Il se présente une troisième classe de malheureux qui réclament des secours publics; ce sont ceux qui se trouvent abandonnés et privés de tout appui dans la société. C'est dans les deux extrémités de la vie que nous trouvons des individus de cette classe. L'enfant qui vient de naître n'est très - souvent avoué par personne; il est confié à la charité publique, c'est la société qui doit en prendre soin. Le vieillard, parvenu au bout de sa carrière, a vu disparaître tous ses appuis, et s'anéantir, avec ses forces, sa modique fortune, ainsi que les moyens de pourvoir par ses mains à sa subsistance; la société ne peut pas rejeter les restes d'une vie qui lui a été utile. Souvent encore des infirmités viennent assiéger un homme au milieu d'une carrière pénible, elles le rendent incapable de travail, et la société doit y pourvoir. Cette troisième classe comprend donc les enfants trouvés, les vieillards et les incurables. De tout temps, et chez tous les peuples, la société a donné des secours à ces infortunés; mais elle doit prendre des moyens pour n'y faire participer que ceux qui en ont un besoin absolu : elle rejetera l'enfant dont les parents sout connus; elle refusera au vieillard dont la famille peut soutenir ses dernières années, le droit qu'a le seul vrai besoin aux aumônes publiques ; elle n'adoptera que ceux qui se trouvent sans appui comme sans secours.

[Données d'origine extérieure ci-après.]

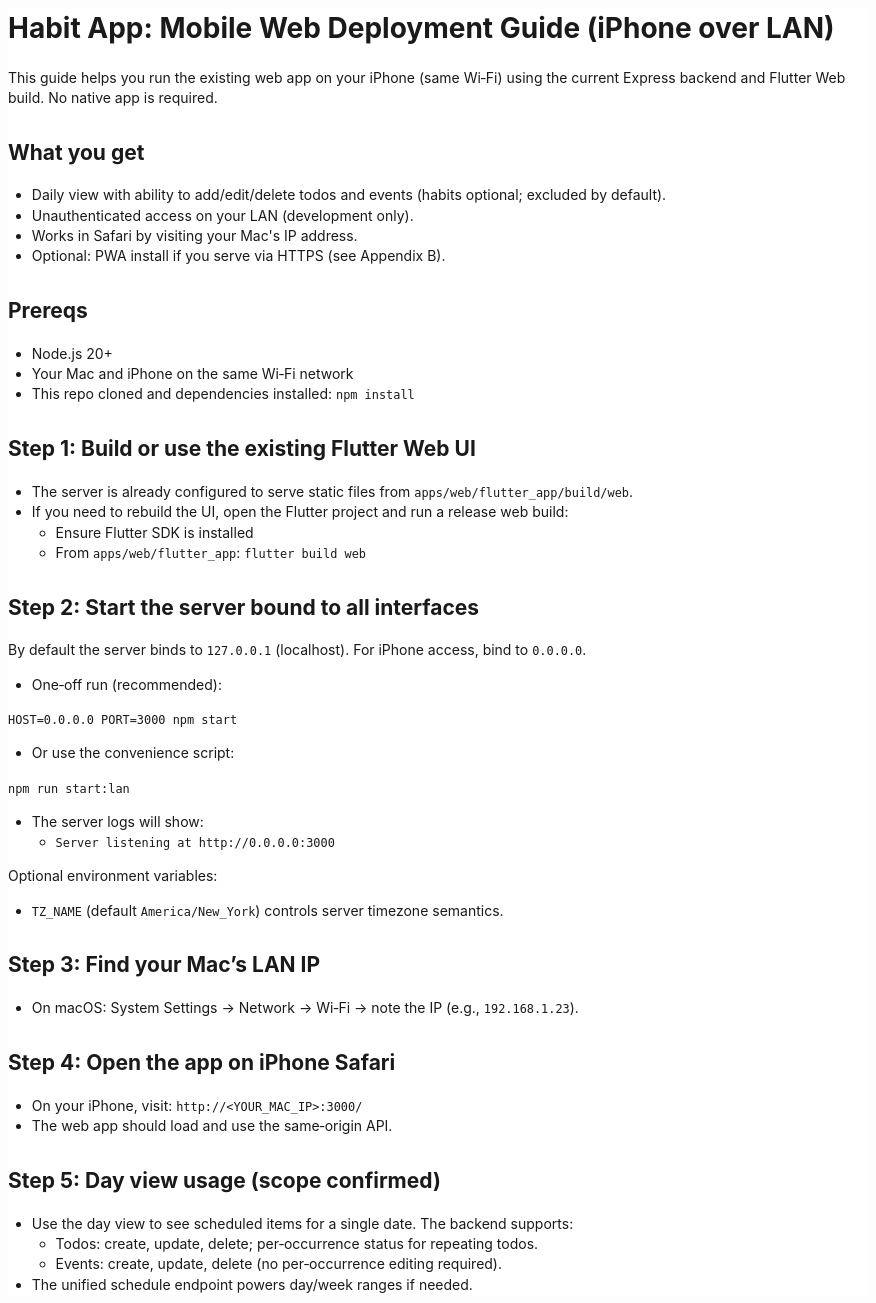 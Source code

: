 # Habit App: Mobile Web Deployment Guide (iPhone over LAN)

This guide helps you run the existing web app on your iPhone (same Wi‑Fi) using the current Express backend and Flutter Web build. No native app is required.

## What you get
- Daily view with ability to add/edit/delete todos and events (habits optional; excluded by default).
- Unauthenticated access on your LAN (development only).
- Works in Safari by visiting your Mac's IP address.
- Optional: PWA install if you serve via HTTPS (see Appendix B).

## Prereqs
- Node.js 20+
- Your Mac and iPhone on the same Wi‑Fi network
- This repo cloned and dependencies installed: `npm install`

## Step 1: Build or use the existing Flutter Web UI
- The server is already configured to serve static files from `apps/web/flutter_app/build/web`.
- If you need to rebuild the UI, open the Flutter project and run a release web build:
  - Ensure Flutter SDK is installed
  - From `apps/web/flutter_app`: `flutter build web`

## Step 2: Start the server bound to all interfaces
By default the server binds to `127.0.0.1` (localhost). For iPhone access, bind to `0.0.0.0`.

- One‑off run (recommended):
```
HOST=0.0.0.0 PORT=3000 npm start
```
- Or use the convenience script:
```
npm run start:lan
```
- The server logs will show:
  - `Server listening at http://0.0.0.0:3000`

Optional environment variables:
- `TZ_NAME` (default `America/New_York`) controls server timezone semantics.

## Step 3: Find your Mac’s LAN IP
- On macOS: System Settings → Network → Wi‑Fi → note the IP (e.g., `192.168.1.23`).

## Step 4: Open the app on iPhone Safari
- On your iPhone, visit: `http://<YOUR_MAC_IP>:3000/`
- The web app should load and use the same‑origin API.

## Step 5: Day view usage (scope confirmed)
- Use the day view to see scheduled items for a single date. The backend supports:
  - Todos: create, update, delete; per‑occurrence status for repeating todos.
  - Events: create, update, delete (no per‑occurrence editing required).
- The unified schedule endpoint powers day/week ranges if needed.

Les soins que prend une sage administration, pour ne faire participer aux secours publics que ceux qui y ont des droits positifs, commencent par en reduire le nombre de plus de moitié, et permettent alors à la société de pouvoir soulager les véritables nécessiteux. Donner à tous indistinctement, ce serait doter la profession de mendiant. Donner aux seuls nécessiteux, c'est s'acquitter d'un devoir envers l'humanité ; c'est payer la dette de la société. Porter des consolations dans le sein des familles, y distribuer les secours de la bienfaisance, c'est la perfection de la charité publique. Voyez PAUVRETÉ, PAUPÉRISME.

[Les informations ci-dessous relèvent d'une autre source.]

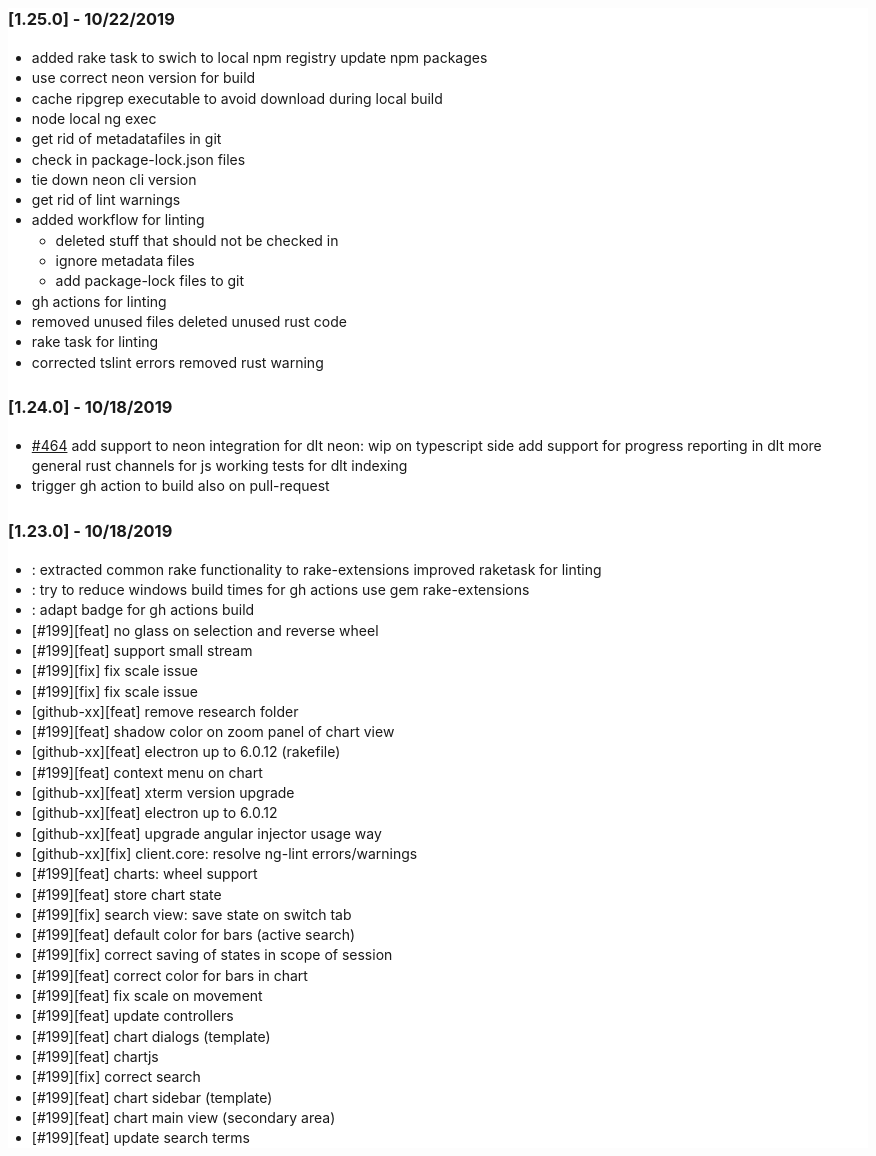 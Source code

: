 ### [1.25.0] - 10/22/2019

-   [](chore) added rake task to swich to local npm registry
    update npm packages
-   [](fix) use correct neon version for build
-   [](chore) cache ripgrep executable to avoid download during local build
-   [](chore) node local ng exec
-   [](chore) get rid of metadatafiles in git
-   [](chore) check in package-lock.json files
-   [](chore) tie down neon cli version
-   [](chore) get rid of lint warnings
-   [](chore) added workflow for linting
    -   deleted stuff that should not be checked in
    -   ignore metadata files
    -   add package-lock files to git
-   [](chore) gh actions for linting
-   [](chore) removed unused files
    deleted unused rust code
-   [](refactor) rake task for linting
-   [](chore) corrected tslint errors
    removed rust warning

### [1.24.0] - 10/18/2019

-   [#464](feat) add support to neon integration for dlt
    neon: wip on typescript side
    add support for progress reporting in dlt
    more general rust channels for js
    working tests for dlt indexing
-   [](chore) trigger gh action to build also on pull-request

### [1.23.0] - 10/18/2019

-   [](chore): extracted common rake functionality to rake-extensions
    improved raketask for linting
-   [](chore): try to reduce windows build times for gh actions
    use gem rake-extensions
-   [](chore): adapt badge for gh actions build
-   [#199][feat] no glass on selection and reverse wheel
-   [#199][feat] support small stream
-   [#199][fix] fix scale issue
-   [#199][fix] fix scale issue
-   [github-xx][feat] remove research folder
-   [#199][feat] shadow color on zoom panel of chart view
-   [github-xx][feat] electron up to 6.0.12 (rakefile)
-   [#199][feat] context menu on chart
-   [github-xx][feat] xterm version upgrade
-   [github-xx][feat] electron up to 6.0.12
-   [github-xx][feat] upgrade angular injector usage way
-   [github-xx][fix] client.core: resolve ng-lint errors/warnings
-   [#199][feat] charts: wheel support
-   [#199][feat] store chart state
-   [#199][fix] search view: save state on switch tab
-   [#199][feat] default color for bars (active search)
-   [#199][fix] correct saving of states in scope of session
-   [#199][feat] correct color for bars in chart
-   [#199][feat] fix scale on movement
-   [#199][feat] update controllers
-   [#199][feat] chart dialogs (template)
-   [#199][feat] chartjs
-   [#199][fix] correct search
-   [#199][feat] chart sidebar (template)
-   [#199][feat] chart main view (secondary area)
-   [#199][feat] update search terms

INDIGNATION. PHILOSOPHIE, MORALE. Sentiment d'une âme révoltée contre une action ou un discours qui choque ouvertement les principes sacrés de la justice ou les bienséances de premier ordre. Il est rare que ce sentiment soit injuste,

parce que presque toujours il est inspiré par de mauvaises actions. Cependant l'indignation n'éclate pas toujours; elle est souvent renfermée dans le secret du cœur : l'abus de notre politesse nous a conduits à voir et à entendre, sans témoigner hautement notre indignation, les choses même directement opposées à l'honêteté de l'âme. Sœur aînée du mépris, l'indiguation ne rétrograde jamais. La vue d'une scène scandaleuse, un acte injuste, une action grossière provoque l'indignation, qui nous porte à repousser tout ce qui blesse les vertus et les convenauces sociales.

INDISCRÉTION. PHILOSOPHIE, MORALE. L'indiscrétion est un manque de retenue dans nos discours, qui nous fait dire des choses que nous devrions taire; c'est une révélation d'une chose qui doit être tenue secrète et cachée. L'indiscrétion est un vice qui nous rend tôt ou tard insupportables dans la société; et l'on est d'autant plus inexcusable d'y être sujet, que c'est peut-être, de tous les défauts, celui dont il est le plus facile de se corriger. Qu'on ait promis le secret ou qu'on ne l'ait pas promis, on n'y est pas moins obligé, si la confidence est telle qu'elle l'exige d'elle-mème : l'écouter jusqu'au bout, c'est s'engager à ne la point révéler.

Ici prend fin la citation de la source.